Extracted records
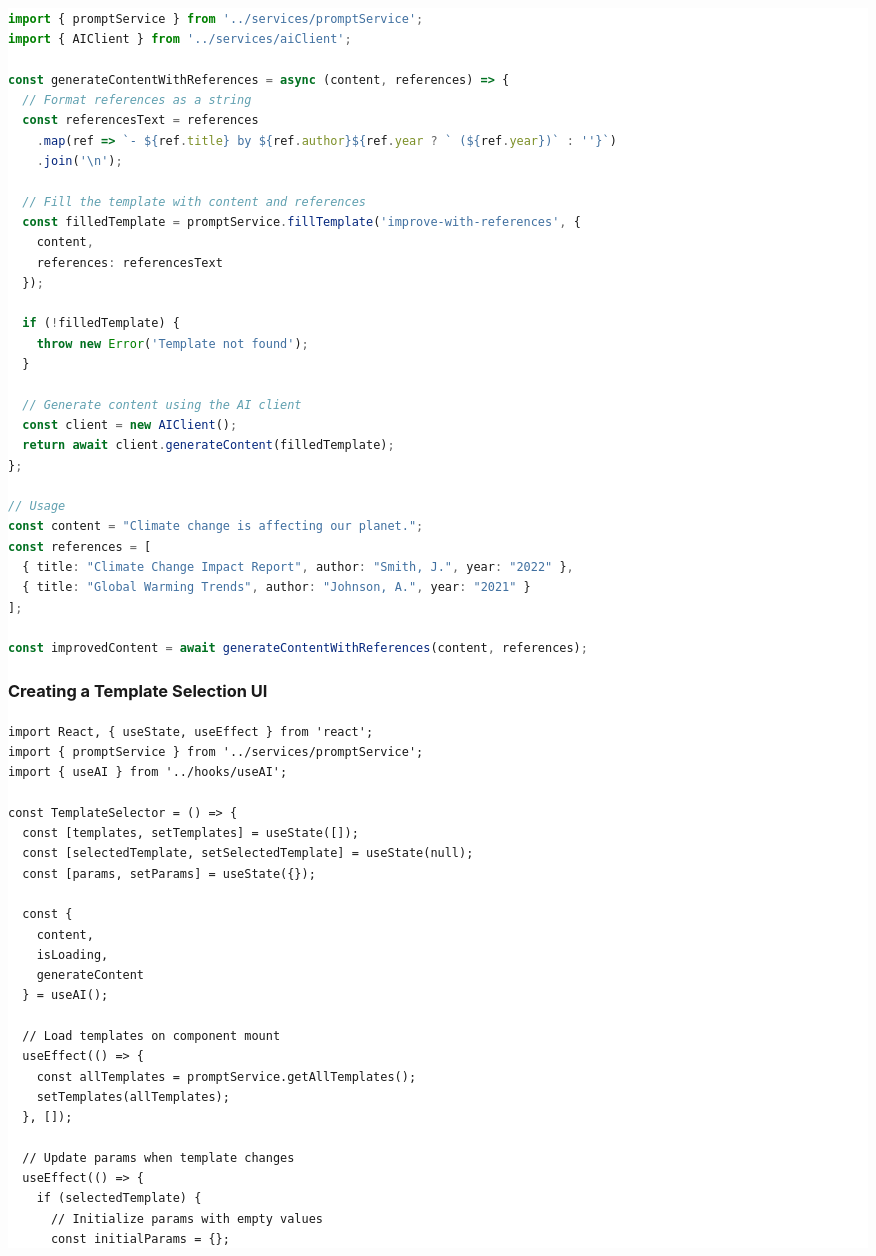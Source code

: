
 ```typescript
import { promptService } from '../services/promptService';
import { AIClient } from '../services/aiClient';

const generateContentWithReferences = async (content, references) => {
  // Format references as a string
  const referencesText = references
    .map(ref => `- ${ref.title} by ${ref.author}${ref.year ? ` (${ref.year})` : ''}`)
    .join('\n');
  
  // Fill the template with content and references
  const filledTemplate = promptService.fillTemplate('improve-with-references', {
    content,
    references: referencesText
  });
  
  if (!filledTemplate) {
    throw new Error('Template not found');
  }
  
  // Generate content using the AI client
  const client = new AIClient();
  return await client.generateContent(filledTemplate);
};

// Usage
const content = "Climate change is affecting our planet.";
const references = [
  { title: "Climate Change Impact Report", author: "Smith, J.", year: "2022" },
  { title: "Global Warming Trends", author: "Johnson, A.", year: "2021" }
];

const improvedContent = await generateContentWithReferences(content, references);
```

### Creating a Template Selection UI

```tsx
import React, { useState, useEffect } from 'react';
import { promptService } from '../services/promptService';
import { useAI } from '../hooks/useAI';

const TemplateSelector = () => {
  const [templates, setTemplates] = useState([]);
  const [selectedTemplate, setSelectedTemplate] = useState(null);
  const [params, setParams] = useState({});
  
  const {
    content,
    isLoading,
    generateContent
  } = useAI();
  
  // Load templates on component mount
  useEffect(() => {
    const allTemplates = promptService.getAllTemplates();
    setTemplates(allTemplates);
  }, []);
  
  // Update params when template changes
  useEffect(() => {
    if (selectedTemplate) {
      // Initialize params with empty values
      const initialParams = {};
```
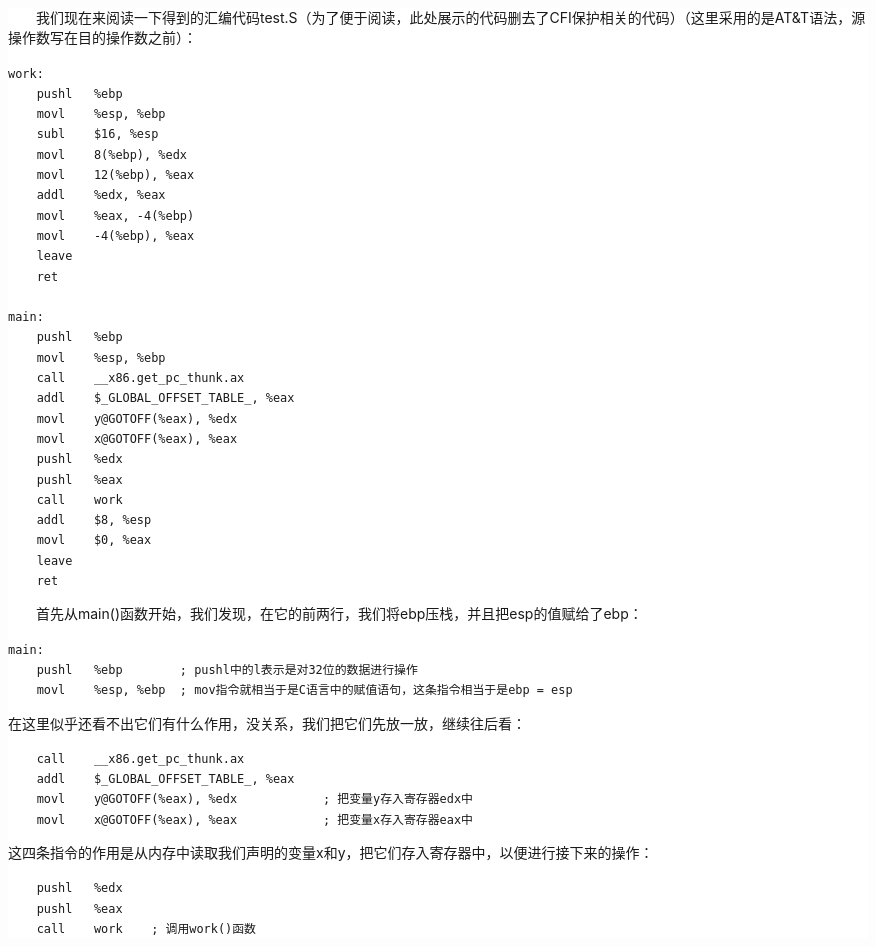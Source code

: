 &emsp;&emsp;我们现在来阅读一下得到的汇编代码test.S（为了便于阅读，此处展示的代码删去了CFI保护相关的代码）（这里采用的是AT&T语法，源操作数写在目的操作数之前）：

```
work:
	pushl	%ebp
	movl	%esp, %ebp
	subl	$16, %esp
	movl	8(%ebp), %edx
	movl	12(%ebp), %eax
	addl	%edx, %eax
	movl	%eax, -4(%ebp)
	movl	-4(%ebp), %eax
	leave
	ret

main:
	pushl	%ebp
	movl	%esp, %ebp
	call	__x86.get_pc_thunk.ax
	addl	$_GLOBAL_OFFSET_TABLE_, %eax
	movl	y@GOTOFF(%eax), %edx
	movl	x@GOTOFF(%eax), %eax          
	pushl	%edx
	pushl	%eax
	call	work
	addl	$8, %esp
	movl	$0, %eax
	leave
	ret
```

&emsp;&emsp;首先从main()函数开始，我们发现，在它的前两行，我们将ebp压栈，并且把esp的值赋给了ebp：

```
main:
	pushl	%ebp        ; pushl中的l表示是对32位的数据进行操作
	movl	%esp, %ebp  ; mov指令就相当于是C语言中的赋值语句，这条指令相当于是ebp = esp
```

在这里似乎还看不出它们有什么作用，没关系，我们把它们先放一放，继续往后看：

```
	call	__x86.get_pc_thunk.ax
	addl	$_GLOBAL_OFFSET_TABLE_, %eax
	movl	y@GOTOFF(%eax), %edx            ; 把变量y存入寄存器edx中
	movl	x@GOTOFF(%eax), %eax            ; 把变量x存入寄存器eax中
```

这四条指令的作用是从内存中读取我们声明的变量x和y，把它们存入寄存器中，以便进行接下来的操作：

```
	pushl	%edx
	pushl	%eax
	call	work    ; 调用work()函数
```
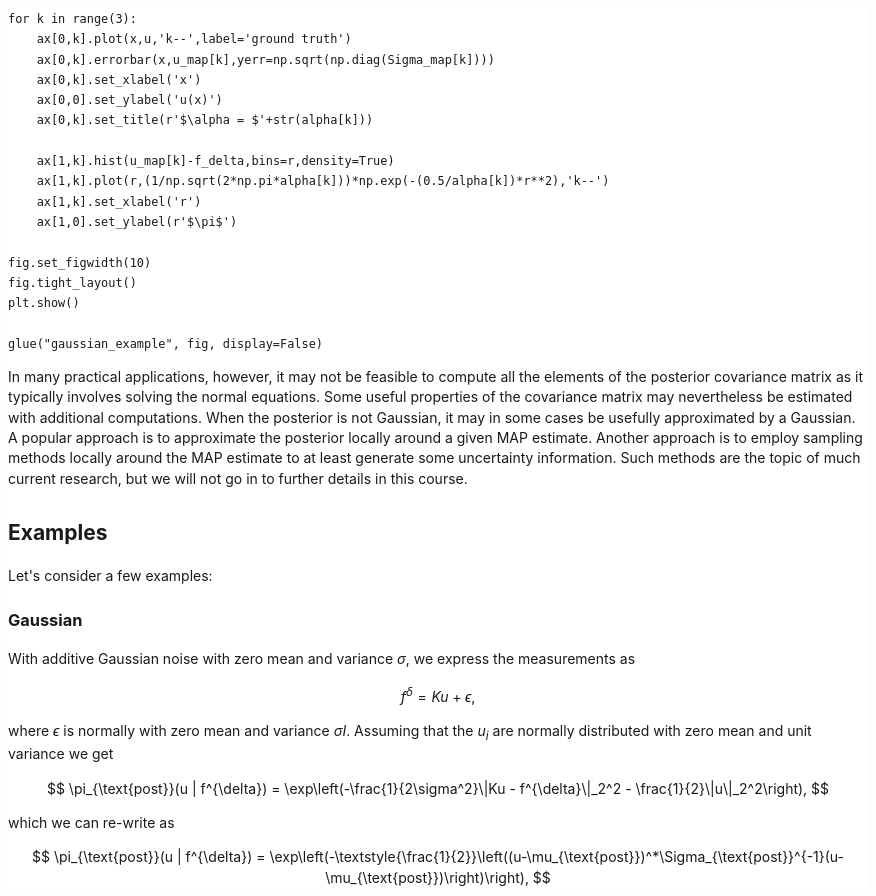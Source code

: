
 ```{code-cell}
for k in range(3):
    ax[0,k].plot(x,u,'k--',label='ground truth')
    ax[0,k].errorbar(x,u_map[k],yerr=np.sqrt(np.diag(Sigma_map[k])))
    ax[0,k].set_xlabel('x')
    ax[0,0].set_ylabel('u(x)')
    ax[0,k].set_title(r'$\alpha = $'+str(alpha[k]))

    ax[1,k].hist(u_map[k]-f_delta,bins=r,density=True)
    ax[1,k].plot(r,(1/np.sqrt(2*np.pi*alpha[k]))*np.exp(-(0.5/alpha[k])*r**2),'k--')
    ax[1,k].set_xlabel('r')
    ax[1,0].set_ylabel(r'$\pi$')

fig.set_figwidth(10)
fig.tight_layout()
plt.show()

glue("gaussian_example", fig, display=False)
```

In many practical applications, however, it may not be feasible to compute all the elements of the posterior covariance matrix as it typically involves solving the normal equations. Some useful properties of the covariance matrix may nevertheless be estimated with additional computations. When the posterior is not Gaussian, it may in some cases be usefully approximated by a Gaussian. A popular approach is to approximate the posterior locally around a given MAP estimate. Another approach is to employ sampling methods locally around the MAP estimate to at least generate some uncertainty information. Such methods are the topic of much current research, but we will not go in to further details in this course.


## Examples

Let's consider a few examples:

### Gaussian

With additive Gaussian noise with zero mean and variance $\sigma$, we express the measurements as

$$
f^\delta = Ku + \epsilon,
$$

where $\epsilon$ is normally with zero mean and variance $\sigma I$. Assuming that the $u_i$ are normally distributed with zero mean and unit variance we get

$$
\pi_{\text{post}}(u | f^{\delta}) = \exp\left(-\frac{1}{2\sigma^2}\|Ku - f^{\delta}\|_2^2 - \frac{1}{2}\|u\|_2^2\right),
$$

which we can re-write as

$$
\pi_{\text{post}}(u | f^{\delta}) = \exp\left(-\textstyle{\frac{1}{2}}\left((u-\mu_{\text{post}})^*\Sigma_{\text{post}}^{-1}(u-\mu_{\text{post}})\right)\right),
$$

What the exercise asks => Identify every line above that includes the word "Climate", and show those lines.

Written solution =>
const content = "Climate change is affecting our planet.";
  { title: "Climate Change Impact Report", author: "Smith, J.", year: "2022" },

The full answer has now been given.